BEGIN RECORD EXCERPTS

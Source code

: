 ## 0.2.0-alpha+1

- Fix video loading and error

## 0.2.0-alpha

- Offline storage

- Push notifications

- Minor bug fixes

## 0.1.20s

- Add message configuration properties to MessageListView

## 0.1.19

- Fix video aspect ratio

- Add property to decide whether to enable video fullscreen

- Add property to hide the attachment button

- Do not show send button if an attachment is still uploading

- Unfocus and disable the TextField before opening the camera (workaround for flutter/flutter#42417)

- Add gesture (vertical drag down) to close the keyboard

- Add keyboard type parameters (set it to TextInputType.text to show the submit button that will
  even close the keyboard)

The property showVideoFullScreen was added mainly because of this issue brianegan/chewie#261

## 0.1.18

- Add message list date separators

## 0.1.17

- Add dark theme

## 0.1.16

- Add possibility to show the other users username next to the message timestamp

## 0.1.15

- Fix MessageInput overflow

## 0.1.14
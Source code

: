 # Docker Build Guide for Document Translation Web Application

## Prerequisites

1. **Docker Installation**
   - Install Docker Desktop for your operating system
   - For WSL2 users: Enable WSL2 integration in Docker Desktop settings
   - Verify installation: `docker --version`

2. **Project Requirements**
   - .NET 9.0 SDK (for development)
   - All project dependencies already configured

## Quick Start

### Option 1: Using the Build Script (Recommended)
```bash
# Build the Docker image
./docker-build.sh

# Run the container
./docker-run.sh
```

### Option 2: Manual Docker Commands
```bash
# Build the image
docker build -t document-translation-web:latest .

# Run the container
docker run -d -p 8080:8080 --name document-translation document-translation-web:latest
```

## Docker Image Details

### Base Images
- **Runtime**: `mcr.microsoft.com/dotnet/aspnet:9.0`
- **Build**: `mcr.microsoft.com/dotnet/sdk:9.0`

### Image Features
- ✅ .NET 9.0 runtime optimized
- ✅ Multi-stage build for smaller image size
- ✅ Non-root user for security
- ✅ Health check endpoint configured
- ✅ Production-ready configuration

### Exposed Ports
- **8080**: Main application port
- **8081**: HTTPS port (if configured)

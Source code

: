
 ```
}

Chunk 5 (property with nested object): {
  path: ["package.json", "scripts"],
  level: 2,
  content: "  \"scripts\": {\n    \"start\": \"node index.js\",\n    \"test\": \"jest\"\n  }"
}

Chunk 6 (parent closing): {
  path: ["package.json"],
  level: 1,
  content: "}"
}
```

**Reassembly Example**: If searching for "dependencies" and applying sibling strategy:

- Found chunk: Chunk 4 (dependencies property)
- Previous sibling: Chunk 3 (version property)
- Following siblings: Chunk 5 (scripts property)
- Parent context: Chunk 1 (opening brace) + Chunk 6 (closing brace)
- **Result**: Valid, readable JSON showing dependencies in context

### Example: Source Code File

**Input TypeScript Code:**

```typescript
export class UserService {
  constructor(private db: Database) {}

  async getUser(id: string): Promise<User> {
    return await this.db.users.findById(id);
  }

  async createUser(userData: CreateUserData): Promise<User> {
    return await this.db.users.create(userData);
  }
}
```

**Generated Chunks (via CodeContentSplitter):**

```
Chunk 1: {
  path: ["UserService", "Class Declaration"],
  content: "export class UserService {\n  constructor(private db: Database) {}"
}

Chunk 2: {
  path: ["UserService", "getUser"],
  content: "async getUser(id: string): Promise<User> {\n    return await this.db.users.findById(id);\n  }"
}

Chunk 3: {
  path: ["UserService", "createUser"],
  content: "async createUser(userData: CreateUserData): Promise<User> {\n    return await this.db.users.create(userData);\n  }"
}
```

END RECORD EXCERPTS

TO DO — All lines in the records that contain "property" are to be copied and returned.

TASK SOLUTION —
- Add property to decide whether to enable video fullscreen
- Add property to hide the attachment button
The property showVideoFullScreen was added mainly because of this issue brianegan/chewie#261
Chunk 5 (property with nested object): {
- Found chunk: Chunk 4 (dependencies property)
- Previous sibling: Chunk 3 (version property)
- Following siblings: Chunk 5 (scripts property)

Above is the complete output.